Hi, I just recently started playing D&D (havent even finished my 1st campaign yet) and I really need help about how to build a good Dragon Shaman. For example, What is a good race/totem/feat list/equipment or anything like that that would maximaize playing as a Dragon Shaman. I know they focus heavy on support with their auras and touch of vitality and that they can be like a backup tank, but im too nooby to know much else about how to really play them. If anyone could give me a good build or give some suggestions about Dragon Shamans in general for when a get to re-build my character... it would be greatly appreciated.


----------



## Nicholas Vanderbilt (Feb 1, 2009)

A Dragon Shaman is rather widely versatile and as such there are several good options open to it. Their known primary abilities to invest in are Strength (for general melee combat) Constitution (for more hp and for an increased save dc on your breath weapon [the number that a target has to beat on a reflex save to dodge the damage]) and Charisma (for the healing points of the Touch of Vitality)
These of course are the primes to consider should you adopt only the Dragon Shaman class. So the question to ask is what type of character do you want to be? Typicaly only 2 Ability scores get focused on heavily (Especialy if you do point buy as opposed to rolled out scores) and as such you could consider a combo of Str + Con, Str + Cha, or Con + Cha. If you keep Strength lower your character will be less likely to focus on doing mass damage and more focused on how much they can take and how much they can eventually heal. If you drop the Constitution you'll likely make for a bruiser that relies on auras to beef their defenses or attacks. If you drop Charisma then you'd wind up relying on your class levels for your healing and be a general bruiser with aura capabilities.

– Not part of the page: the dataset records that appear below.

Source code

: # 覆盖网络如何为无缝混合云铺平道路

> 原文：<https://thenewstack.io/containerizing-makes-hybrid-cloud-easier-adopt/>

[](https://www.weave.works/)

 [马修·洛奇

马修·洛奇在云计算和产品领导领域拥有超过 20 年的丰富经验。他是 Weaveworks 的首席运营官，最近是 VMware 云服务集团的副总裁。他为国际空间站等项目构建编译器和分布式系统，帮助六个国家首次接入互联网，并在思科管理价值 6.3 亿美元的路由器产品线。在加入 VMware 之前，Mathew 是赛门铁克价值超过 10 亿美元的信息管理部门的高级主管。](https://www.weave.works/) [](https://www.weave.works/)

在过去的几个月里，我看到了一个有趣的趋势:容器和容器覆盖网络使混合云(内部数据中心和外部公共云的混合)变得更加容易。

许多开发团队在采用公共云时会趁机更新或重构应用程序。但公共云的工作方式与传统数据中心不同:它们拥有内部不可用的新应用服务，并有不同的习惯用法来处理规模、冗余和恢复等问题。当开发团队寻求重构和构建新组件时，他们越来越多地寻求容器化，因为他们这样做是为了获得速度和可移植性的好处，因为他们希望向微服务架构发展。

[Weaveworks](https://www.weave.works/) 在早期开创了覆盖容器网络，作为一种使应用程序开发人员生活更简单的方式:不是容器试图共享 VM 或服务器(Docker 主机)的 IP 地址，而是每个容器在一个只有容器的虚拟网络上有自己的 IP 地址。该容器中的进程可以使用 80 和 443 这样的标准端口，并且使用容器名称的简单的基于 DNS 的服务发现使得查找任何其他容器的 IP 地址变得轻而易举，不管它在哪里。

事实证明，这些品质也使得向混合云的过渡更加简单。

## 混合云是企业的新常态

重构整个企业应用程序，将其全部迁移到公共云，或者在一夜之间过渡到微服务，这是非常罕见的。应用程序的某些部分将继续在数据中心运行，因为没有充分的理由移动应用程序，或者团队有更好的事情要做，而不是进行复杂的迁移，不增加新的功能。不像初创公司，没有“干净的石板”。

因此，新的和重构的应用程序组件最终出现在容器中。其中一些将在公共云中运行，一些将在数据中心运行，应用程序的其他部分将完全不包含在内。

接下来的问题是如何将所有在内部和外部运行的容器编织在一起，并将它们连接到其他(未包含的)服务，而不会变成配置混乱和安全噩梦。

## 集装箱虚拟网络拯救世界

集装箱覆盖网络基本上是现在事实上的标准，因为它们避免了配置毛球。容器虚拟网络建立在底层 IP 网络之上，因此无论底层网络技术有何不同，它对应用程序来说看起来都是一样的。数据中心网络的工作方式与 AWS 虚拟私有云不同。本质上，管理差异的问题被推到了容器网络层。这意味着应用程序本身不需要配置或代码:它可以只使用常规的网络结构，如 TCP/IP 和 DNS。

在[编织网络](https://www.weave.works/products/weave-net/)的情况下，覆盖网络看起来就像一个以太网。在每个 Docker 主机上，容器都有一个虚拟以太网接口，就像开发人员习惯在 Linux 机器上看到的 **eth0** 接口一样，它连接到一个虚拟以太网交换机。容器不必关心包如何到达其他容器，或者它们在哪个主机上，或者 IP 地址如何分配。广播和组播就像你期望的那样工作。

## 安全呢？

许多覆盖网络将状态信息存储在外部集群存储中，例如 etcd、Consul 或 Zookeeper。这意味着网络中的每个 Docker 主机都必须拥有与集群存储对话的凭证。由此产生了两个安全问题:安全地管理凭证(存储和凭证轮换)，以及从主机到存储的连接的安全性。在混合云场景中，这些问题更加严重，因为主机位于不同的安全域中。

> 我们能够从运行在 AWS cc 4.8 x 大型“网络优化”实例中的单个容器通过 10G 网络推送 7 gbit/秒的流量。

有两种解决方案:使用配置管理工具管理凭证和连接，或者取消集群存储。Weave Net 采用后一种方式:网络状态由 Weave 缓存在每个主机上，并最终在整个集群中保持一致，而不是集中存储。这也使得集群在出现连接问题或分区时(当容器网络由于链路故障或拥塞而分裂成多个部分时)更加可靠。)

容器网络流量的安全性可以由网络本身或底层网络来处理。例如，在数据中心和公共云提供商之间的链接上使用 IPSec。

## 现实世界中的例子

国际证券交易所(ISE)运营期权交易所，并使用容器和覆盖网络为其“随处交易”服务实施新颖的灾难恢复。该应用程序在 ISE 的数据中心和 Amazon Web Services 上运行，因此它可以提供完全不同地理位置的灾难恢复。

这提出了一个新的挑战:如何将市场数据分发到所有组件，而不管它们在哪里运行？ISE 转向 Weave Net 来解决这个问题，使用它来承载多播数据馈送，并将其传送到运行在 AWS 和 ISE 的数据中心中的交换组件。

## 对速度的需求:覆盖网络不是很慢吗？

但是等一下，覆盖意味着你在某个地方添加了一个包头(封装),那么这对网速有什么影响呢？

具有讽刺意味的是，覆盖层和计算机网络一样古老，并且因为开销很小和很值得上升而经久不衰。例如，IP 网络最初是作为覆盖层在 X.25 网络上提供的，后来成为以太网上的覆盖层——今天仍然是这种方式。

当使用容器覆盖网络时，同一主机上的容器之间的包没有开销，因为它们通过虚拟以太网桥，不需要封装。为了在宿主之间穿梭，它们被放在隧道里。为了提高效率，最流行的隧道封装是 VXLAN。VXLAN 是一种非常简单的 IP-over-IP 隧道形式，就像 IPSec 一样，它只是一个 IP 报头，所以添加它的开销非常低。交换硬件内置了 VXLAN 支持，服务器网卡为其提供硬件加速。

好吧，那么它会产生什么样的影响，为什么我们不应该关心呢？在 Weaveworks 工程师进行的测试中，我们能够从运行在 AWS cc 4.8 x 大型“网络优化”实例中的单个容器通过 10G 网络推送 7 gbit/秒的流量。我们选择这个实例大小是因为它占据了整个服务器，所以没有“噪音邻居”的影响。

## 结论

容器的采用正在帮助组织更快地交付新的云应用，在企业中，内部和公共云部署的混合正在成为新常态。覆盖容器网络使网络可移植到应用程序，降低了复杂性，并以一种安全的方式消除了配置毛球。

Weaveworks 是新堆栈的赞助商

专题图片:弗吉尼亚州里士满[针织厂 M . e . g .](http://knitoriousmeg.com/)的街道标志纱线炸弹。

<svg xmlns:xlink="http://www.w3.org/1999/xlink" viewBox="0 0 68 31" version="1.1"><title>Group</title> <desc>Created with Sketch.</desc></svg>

These of course aren't your only options though, the versatility of the 3 stats allows you to be open toward multiclassing as several other classes. For example I've made a cohort for my character who started out as a cleric and became a dragon shaman. I focused the character into Cha and Wis heavily. She's essentially and anti-undead character who also is big on healing and buffing. Her high charisma and some items that helped boost it up further Made it so that she can use several Turning uses against Undeads, and enables her a large Touch of Vitality healing. In addition I gave her a feat called Sacred Healing which allows you to use up a Turning attempt to cause a large amount of healing in an area. Also she has the Double Draconic Aura feat to allow her to have 2 of her auras active at once.

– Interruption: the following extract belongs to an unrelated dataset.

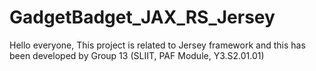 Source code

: # GadgetBadget_JAX_RS_Jersey
Hello everyone,
This project is related to Jersey framework and this has been developed by Group 13 (SLIIT, PAF Module, Y3.S2.01.01)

Simply put it can combo well with several things by following any path involving Cha or Str and well Con just simply helps any class based on increased HP if nothing else.


----------



## SeanXD (Feb 1, 2009)

TBH, I tend to want to go in and fight a bit, so i think i would probly want to have a char with high str., the dual buff sounds realy good (what is the exact name?), for the power& defensive aura at once, but what other two feats would be useful for a DS who would want to get in the action a little more than a standard healer/buffer? 

Also, I read that oyu can get some nifty options if you pick to be a Dragonborn race, what could i get from choosing that race exactly?


----------



## Dragonwriter (Feb 1, 2009)

Dragon Shamans are a lot of fun. You can handle a variety of situations and get some sweet abilities depending on what dragon you chose for your totem. So, what's your totem dragon?

Double Draconic Aura is only available at 12th or higher level. The feat appears in Dragon Magic.

If you can get a race that boosts Str or Con, that would be good. Dragonborn Human is quite nice for this. I know, Dragonborn Water Orc is the favorite for creating a super-bruiser, but that would get a serious penalty to Cha. You might want Dragonborn Dwarf. +4 Con for -2 Dex and -2 Cha. THe Cha penalty isn't too bad... Doing a point buy, you can come out with a decent Cha (12 is good) and very nice Con. At least, I think so... Away from my Races of the Dragon book right now...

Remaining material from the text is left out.